» **EXERCISE DATA**
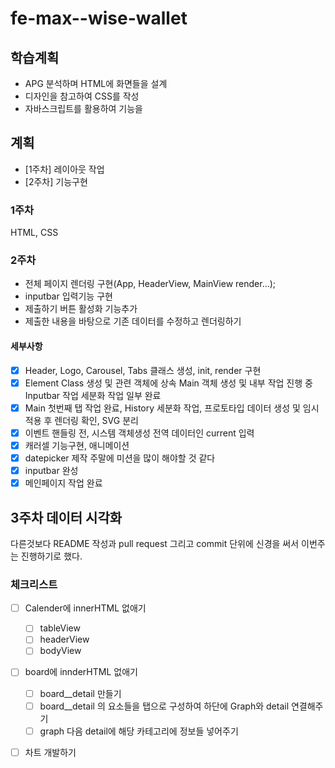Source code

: # fe-max--wise-wallet

## 학습계획
- APG 분석하며 HTML에 화면들을 설계
- 디자인을 참고하여 CSS를 작성
- 자바스크립트를 활용하여 기능을 
## 계획
- [1주차] 레이아웃 작업
- [2주차] 기능구현
### 1주차
HTML, CSS
### 2주차
- 전체 페이지 렌더링 구현(App, HeaderView, MainView render...);
- inputbar 입력기능 구현
- 제출하기 버튼 활성화 기능추가
- 제출한 내용을 바탕으로 기존 데이터를 수정하고 렌더링하기
#### 세부사항
- [x] Header, Logo, Carousel, Tabs 클래스 생성, init, render 구현
- [x] Element Class 생성 및 관련 객체에 상속 Main 객체 생성 및 내부 작업 진행 중 Inputbar 작업 세분화 작업 일부 완료
- [x] Main 첫번째 탭 작업 완료, History 세분화 작업, 프로토타입 데이터 생성 및 임시적용 후 렌더링 확인, SVG 분리
- [x] 이벤트 핸들링 전, 시스템 객체생성 전역 데이터인 current 입력
- [x] 캐러셀 기능구현, 애니메이션
- [x] datepicker 제작 주말에 미션을 많이 해야할 것 같다
- [x] inputbar 완성
- [x] 메인페이지 작업 완료

## 3주차 데이터 시각화
다른것보다 README 작성과 pull request 그리고 commit 단위에 신경을 써서 이번주는 진행하기로 했다.
### 체크리스트
- [ ] Calender에 innerHTML 없애기
  - [ ] tableView
  - [ ] headerView
  - [ ] bodyView
- [ ] board에 innderHTML 없애기
  - [ ] board__detail 만들기
  - [ ] board__detail 의 요소들을 탭으로 구성하여 하단에 Graph와 detail 연결해주기
  - [ ] graph 다음 detail에 해당 카테고리에 정보들 넣어주기
- [ ] 차트 개발하기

» **DESCRIPTION OF THE TASK**
Your task is to retype the entries verbatim, starting with the line that holds "- inputbar 입력기능 구현" and stopping after the line that holds "다른것보다 README 작성과".

» **YOUR SOLUTION**
- inputbar 입력기능 구현
- 제출하기 버튼 활성화 기능추가
- 제출한 내용을 바탕으로 기존 데이터를 수정하고 렌더링하기
#### 세부사항
- [x] Header, Logo, Carousel, Tabs 클래스 생성, init, render 구현
- [x] Element Class 생성 및 관련 객체에 상속 Main 객체 생성 및 내부 작업 진행 중 Inputbar 작업 세분화 작업 일부 완료
- [x] Main 첫번째 탭 작업 완료, History 세분화 작업, 프로토타입 데이터 생성 및 임시적용 후 렌더링 확인, SVG 분리
- [x] 이벤트 핸들링 전, 시스템 객체생성 전역 데이터인 current 입력
- [x] 캐러셀 기능구현, 애니메이션
- [x] datepicker 제작 주말에 미션을 많이 해야할 것 같다
- [x] inputbar 완성
- [x] 메인페이지 작업 완료

## 3주차 데이터 시각화
다른것보다 README 작성과 pull request 그리고 commit 단위에 신경을 써서 이번주는 진행하기로 했다.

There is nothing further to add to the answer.